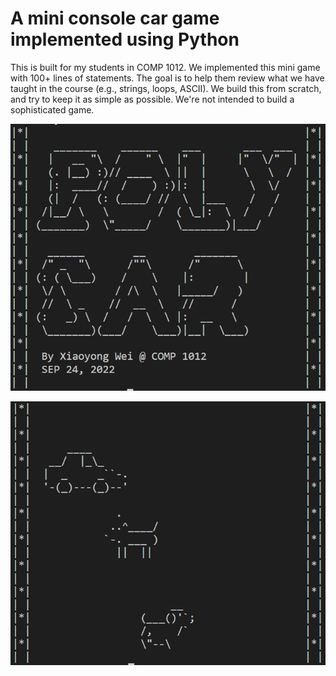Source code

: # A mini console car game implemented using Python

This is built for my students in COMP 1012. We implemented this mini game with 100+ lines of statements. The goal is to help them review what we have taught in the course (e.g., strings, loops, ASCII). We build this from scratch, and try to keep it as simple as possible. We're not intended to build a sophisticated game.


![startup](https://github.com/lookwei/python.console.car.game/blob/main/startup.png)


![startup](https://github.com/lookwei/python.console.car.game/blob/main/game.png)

* * *

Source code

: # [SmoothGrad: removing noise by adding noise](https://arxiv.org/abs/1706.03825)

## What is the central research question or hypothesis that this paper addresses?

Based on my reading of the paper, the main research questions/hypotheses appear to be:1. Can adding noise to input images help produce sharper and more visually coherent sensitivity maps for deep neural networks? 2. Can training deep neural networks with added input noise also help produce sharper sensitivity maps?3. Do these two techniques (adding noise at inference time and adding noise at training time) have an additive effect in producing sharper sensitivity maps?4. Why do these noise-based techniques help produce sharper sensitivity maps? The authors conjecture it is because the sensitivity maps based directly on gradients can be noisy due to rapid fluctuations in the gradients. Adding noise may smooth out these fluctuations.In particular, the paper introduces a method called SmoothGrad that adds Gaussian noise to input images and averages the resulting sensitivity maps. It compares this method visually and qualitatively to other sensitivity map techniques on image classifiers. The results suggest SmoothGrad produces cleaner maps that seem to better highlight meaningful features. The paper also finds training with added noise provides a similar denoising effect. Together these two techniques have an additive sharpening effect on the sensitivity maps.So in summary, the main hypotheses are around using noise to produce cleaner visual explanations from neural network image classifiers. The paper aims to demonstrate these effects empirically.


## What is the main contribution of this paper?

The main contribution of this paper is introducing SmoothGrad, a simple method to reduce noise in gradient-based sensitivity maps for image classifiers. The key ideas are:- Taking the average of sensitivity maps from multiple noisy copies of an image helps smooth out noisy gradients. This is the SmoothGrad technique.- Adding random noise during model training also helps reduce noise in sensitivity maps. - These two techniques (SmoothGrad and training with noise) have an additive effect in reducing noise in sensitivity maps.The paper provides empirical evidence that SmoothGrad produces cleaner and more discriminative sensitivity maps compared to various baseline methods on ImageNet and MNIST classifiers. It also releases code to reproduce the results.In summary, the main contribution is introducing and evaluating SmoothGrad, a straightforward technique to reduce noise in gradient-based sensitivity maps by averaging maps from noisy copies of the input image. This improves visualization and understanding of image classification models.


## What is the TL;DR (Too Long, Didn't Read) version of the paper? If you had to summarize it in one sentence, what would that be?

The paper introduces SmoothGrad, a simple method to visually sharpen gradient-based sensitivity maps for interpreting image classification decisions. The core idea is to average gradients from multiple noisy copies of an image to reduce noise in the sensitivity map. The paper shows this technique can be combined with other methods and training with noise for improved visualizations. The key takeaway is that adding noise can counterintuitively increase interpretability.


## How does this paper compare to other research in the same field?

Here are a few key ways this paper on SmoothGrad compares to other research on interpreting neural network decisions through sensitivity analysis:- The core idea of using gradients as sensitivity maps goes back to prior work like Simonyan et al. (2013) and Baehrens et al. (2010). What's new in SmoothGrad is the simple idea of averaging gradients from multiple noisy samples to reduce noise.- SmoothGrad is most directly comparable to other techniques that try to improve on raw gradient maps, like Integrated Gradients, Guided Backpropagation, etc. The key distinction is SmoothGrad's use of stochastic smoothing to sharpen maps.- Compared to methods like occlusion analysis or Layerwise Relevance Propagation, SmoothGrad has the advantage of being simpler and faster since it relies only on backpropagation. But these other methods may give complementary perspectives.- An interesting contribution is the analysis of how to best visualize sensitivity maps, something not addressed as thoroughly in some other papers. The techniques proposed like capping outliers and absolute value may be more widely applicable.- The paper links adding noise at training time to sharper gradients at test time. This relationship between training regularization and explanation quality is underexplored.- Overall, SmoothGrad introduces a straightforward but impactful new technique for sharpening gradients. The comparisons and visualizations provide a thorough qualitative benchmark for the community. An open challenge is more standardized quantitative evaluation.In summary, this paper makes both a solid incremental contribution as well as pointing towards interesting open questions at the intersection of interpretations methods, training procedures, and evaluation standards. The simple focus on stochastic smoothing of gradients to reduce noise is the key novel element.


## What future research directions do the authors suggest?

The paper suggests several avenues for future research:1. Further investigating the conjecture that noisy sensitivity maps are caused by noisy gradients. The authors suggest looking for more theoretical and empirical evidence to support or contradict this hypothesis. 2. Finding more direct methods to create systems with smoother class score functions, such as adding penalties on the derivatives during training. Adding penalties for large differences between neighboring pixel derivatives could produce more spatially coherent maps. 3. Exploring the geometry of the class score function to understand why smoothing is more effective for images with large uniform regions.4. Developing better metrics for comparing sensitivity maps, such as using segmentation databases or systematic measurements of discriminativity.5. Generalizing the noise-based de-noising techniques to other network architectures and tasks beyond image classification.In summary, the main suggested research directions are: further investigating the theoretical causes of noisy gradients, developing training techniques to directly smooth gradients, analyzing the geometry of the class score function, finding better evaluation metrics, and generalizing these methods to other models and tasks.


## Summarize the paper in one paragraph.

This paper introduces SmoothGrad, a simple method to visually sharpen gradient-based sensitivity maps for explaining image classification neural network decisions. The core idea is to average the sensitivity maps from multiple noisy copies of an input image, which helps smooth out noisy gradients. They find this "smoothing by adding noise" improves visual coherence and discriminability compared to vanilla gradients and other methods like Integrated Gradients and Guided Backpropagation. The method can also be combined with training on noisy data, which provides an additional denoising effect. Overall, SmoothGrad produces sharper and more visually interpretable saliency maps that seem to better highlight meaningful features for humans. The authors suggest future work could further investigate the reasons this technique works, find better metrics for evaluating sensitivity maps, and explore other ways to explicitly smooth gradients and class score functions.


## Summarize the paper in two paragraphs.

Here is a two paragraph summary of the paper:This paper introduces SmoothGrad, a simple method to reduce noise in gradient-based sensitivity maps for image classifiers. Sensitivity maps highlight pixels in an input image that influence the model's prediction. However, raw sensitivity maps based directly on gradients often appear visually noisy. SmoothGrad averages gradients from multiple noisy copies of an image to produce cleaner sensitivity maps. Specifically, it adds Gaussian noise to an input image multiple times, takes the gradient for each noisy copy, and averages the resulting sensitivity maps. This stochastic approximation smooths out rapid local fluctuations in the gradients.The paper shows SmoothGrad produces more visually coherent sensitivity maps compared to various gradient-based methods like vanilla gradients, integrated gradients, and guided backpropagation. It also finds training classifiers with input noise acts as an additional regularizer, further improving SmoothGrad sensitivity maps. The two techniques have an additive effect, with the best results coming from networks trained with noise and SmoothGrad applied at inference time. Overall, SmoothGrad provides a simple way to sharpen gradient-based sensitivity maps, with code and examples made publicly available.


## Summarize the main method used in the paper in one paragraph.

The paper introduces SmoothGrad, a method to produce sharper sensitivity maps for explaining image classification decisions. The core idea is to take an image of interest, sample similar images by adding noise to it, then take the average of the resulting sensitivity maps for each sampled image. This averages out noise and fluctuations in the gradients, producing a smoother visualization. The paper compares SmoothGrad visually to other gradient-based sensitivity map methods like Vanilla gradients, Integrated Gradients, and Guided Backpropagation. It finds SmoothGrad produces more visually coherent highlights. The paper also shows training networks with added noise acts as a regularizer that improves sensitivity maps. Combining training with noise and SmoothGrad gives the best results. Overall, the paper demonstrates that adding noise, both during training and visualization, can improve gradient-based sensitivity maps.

Task brief
Reproduce exactly the entries above, limited to the lines from the one with "## Summarize the paper in one paragraph." through the one with "## Summarize the paper in two paragraphs.", both included.

Reply to the exercise
## Summarize the paper in one paragraph.

This paper introduces SmoothGrad, a simple method to visually sharpen gradient-based sensitivity maps for explaining image classification neural network decisions. The core idea is to average the sensitivity maps from multiple noisy copies of an input image, which helps smooth out noisy gradients. They find this "smoothing by adding noise" improves visual coherence and discriminability compared to vanilla gradients and other methods like Integrated Gradients and Guided Backpropagation. The method can also be combined with training on noisy data, which provides an additional denoising effect. Overall, SmoothGrad produces sharper and more visually interpretable saliency maps that seem to better highlight meaningful features for humans. The authors suggest future work could further investigate the reasons this technique works, find better metrics for evaluating sensitivity maps, and explore other ways to explicitly smooth gradients and class score functions.


## Summarize the paper in two paragraphs.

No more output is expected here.